Now, back to "there is only you". I believe this to be the real truth here. I do not expect my argument to convince anyone, however I hope that it can force them to be honest: Their argument is against me, against my person.

Oe example is that I can create "illegal weapons" if I want, and yet "I must be punished. I must be taught a lesson." So, how can these "laws" be anything other than another way to control me and nothing more than that?

As I have said, some people want this, but all I want is for them to come on out and say it. I cannot determine if someone is an enemy if they just say "I believe in reasonable restrictions", a lot of people say that. Those who can be convinced already are convinced. Those who cannot be will never be. Being a martial artist, I must know my enemies, and this is not an "argument", it is a tool to identify my enemies, and nothing more.

This is, however, an interesting discussion, wouldn't you say, reader?


----------



## BLACK LION (Sep 11, 2008)

"from my cold dead hands"

"support and defend the constitution against all enemies, foriegn and domestic"  

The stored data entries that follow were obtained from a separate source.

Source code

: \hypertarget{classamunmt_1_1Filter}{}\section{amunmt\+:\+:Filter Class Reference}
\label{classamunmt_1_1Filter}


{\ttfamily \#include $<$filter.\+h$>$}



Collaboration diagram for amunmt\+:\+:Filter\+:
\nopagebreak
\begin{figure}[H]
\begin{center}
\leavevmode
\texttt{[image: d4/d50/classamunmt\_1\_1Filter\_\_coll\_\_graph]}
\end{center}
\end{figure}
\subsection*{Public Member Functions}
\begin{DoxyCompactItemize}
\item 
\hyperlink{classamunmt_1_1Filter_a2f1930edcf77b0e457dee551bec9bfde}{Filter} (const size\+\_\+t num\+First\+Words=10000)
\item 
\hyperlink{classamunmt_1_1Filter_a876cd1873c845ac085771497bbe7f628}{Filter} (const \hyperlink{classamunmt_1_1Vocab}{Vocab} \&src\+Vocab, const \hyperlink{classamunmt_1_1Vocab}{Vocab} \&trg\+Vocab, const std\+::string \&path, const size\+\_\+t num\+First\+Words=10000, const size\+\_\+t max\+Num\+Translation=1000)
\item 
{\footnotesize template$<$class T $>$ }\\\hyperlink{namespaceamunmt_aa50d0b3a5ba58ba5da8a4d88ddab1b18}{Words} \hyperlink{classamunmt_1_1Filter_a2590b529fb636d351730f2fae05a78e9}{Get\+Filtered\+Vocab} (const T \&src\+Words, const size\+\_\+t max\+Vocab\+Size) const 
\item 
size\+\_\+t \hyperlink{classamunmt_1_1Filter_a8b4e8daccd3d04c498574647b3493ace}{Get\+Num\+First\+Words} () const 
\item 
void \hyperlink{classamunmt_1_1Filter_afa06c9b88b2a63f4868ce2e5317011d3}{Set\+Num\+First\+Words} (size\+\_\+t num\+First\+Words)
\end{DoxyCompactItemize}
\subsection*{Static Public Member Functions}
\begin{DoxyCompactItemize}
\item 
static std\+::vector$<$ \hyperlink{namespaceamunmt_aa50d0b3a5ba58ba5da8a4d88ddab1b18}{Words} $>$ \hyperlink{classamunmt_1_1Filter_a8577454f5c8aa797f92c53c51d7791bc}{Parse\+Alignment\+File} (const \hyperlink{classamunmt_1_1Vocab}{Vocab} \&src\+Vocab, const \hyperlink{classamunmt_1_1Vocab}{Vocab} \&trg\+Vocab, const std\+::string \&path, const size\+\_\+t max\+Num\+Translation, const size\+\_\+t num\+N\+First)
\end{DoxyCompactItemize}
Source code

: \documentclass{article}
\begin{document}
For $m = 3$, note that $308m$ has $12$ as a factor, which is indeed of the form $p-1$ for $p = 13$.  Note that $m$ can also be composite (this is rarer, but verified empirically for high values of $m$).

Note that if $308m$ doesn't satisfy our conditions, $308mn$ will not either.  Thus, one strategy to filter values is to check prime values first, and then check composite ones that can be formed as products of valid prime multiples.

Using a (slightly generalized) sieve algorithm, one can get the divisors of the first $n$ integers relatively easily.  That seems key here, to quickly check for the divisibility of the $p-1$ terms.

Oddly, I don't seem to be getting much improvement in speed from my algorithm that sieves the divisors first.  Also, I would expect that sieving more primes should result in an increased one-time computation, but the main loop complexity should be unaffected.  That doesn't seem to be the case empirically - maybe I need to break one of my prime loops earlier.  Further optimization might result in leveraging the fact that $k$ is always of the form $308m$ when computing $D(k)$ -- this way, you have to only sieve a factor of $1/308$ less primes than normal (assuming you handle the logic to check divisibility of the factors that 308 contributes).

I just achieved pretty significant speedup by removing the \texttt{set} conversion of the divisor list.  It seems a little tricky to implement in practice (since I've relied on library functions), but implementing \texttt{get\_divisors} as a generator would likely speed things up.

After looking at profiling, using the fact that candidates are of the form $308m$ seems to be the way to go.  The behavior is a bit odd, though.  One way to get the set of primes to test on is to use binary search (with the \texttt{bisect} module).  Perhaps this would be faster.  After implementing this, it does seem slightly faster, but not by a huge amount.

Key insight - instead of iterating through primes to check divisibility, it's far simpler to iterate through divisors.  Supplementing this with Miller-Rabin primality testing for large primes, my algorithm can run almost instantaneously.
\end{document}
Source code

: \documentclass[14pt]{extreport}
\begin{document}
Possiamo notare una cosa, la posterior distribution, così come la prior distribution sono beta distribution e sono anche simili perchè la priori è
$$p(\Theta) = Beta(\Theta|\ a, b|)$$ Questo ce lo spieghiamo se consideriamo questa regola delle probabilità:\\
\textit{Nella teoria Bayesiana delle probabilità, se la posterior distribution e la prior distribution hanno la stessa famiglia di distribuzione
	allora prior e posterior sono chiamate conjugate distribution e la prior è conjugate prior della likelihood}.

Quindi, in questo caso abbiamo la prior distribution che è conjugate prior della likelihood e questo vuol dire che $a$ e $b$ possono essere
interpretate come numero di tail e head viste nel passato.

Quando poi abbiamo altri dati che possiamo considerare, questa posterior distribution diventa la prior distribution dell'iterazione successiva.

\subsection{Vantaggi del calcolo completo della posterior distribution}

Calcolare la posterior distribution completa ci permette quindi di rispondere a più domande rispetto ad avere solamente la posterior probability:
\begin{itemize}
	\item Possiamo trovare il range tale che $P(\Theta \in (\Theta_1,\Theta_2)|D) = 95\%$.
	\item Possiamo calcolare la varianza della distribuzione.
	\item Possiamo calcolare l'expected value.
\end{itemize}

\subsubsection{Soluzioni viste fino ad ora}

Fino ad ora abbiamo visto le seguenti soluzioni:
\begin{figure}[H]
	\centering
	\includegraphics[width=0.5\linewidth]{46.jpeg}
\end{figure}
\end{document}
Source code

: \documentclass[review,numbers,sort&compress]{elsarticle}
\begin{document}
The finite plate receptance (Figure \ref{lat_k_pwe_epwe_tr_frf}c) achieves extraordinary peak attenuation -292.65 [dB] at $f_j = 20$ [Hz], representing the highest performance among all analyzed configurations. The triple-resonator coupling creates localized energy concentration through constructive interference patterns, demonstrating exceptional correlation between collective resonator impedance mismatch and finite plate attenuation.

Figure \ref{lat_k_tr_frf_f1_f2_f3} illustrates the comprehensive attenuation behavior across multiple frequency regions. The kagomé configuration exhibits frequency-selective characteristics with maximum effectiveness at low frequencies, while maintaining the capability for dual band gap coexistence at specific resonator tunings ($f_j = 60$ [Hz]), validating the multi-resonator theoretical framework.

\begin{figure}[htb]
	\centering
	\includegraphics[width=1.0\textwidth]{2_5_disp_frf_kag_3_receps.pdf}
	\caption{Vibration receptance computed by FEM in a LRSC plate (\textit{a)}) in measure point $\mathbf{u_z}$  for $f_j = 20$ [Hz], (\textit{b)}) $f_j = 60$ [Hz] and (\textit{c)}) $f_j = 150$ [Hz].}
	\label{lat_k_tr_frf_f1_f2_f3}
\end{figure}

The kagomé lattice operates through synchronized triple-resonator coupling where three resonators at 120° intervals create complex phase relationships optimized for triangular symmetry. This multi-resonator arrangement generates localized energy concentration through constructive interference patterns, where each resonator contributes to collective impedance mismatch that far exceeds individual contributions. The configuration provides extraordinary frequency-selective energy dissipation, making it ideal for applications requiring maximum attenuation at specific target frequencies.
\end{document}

I have a moral right to posess any tool necessary to defend aqainst my enemies....   look at how isreael does things....   thier whole culture is prepared for armagedon all the way down to thier bare hands.... in fact I can go there right now and join thier military... after a year service I can become a citizen....   we uses to be like this... a nation of rifleman...   
now the only trigger people pull is on the remote control....


----------



## Deaf Smith (Sep 11, 2008)

Even notice Hitler banned guns before he took real power? Mao banned guns from the populance (except party members) before he got real power. Or for that matter Lennin and Stalin, they took took up all the effective weapons (read guns.)

In fact the list goes on. Pol Pot, Castro, Idi Amin, etc... It goes way back in history. The Shogun did the same thing to! Nothing new.

This is what dictators do to control the populance. It almost always ends with genocide.

Sure it sounds so nice an idea. No guns, no violence. No guns, no murders. No guns no robberies. But violence, robberies, and murders where here long before guns and will be here long after guns have been supplanted by lasers or 'phasors' or whatever.

And yes, dictators have always been here and there will be others.

Say, have any of you ever seen the show, "Cross of Iron"? While I can't print it here, read the poem at the end, writen by Berthold Brecht. 

Cause one day it will happen again.

http://en.wikipedia.org/wiki/Cross_of_Iron

Deaf


----------



## sgtmac_46 (Sep 13, 2008)

'Gun Control' is really 'People Control'.  When someone says they are afraid of guns, it means they are afraid of their neighbor armed with a gun.  These are folks who fear their neighbor but TRUST a powerful bureaucatic government....they don't trust individuals but they TRUST powerful governmental entities.  I always found that bizarre.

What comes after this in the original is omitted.